Compute Resources and Data Storage

The two main computers used in the ingestion pipeline are a Dell XPS 15 laptop and a newer Exxact workstation. For memory intensive and multi-core data processing, the workstation is a useful resource. It could either be used directly from the lab or ssh’ed into to run processing jobs. Using VS Code’s Remote-SSH extension, you can connect and modify files over ssh without using command line editors. To start a connection, click on the bottom left green icon. The ip address is for the workstation is 128.208.238.117

Data Flow

The web validator stores submitted datasets to Dropbox (Dropbox/Apps/<dataset_short_name>/<dataset_short_name_timestamp.xlsx>). After submission the CMAP data team runs the dataset through the QC API. The outputs from the QC API are saved in Dropbox (Dropbox/Apps/<dataset_short_name>/iterations/1/propose). When changes are approved by the submitter, a copy of the finalized dataset is added to the accept folder within the iteration folder structure, as well as to the final folder where ingestion will pull from (Dropbox/Apps/<dataset_short_name>/final). Only one file should be saved in the final folder for ingestion.

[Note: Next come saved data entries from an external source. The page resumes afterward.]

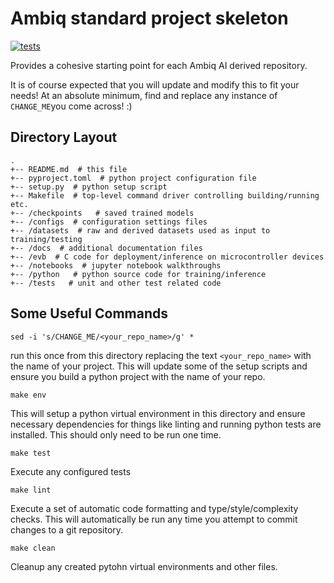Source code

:# Ambiq standard project skeleton

[![tests](https://github.com/AmbiqAI/CHANGE_ME/actions/workflows/tests.yml/badge.svg)](https://github.com/AmbiqAI/CHANGE_ME/actions/workflows/tests.yml)

Provides a cohesive starting point for each Ambiq AI derived repository.

It is of course expected that you will update and modify this to fit your
needs!  At an absolute minimum, find and replace any instance of `CHANGE_ME`you
come across! :)


## Directory Layout

```
.
+-- README.md  # this file
+-- pyproject.toml  # python project configuration file
+-- setup.py  # python setup script
+-- Makefile  # top-level command driver controlling building/running etc.
+-- /checkpoints   # saved trained models
+-- /configs  # configuration settings files
+-- /datasets  # raw and derived datasets used as input to training/testing
+-- /docs  # additional documentation files
+-- /evb  # C code for deployment/inference on microcontroller devices
+-- /notebooks  # jupyter notebook walkthroughs
+-- /python   # python source code for training/inference
+-- /tests   # unit and other test related code
```

## Some Useful Commands
```
sed -i 's/CHANGE_ME/<your_repo_name>/g' *
```
run this once from this directory replacing the text `<your_repo_name>` with
the name of your project.
This will update some of the setup scripts and ensure you build a python
project with the name of your repo.

```
make env
```
This will setup a python virtual environment in this directory and ensure
necessary dependencies for things like linting and running python tests
are installed.  This should only need to be run one time.

```
make test
```
Execute any configured tests

```
make lint
```
Execute a set of automatic code formatting and type/style/complexity checks.
This will automatically be run any time you attempt to commit changes to a
git repository.

```
make clean
```
Cleanup any created pytohn virtual environments and other files.
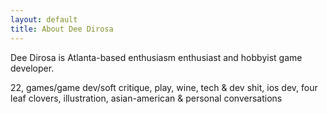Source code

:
 ```yaml
---
layout: default
title: About Dee Dirosa
---
```


Dee Dirosa is Atlanta-based enthusiasm enthusiast and hobbyist game developer.

22, games/game dev/soft critique, play, wine, tech & dev shit, ios dev, four leaf clovers, illustration, asian-american & personal conversations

Ingesting a dataset submitted through the validator pulls from the final folder and creates a folder based on the table name in the vault/ directory.

Data Storage

Both the web application and the data ingestion pipeline share storage over dropbox. With an unlimited account, we can use dropbox to store all our pre-DB data. In addition to dropbox, the vault/ also is synced on the workstation under: ~/data/CMAP Data Submission Dropbox/Simons CMAP/vault/

For details on the vault structure, see Jira ticket 329 (https://simonscmap.atlassian.net/browse/CMAP-329)

├── assimilation
├── r2r_cruise
├── model
├── observation
    ├── in-situ
    │   ├── cruise
    |   |   |── {table_name}
    |   |       |── code
    |   |       |── doc
    |   |       |── metadata
    |   |       |── nrt
    |   |       |── raw
    |   |       |── rep
    |   |       |── stats
    │   ├── drifter
    │   ├── float
    │   ├── mixed
    │   └── station
    └── remote
        └── satellite

Dropbox’s CLI tools are installed on the workstation. Using the selective sync feature of dropbox, the /vault stored on disk can be synced with the cloud. By reading/writing to disk, IO speeds for data processing should be improved.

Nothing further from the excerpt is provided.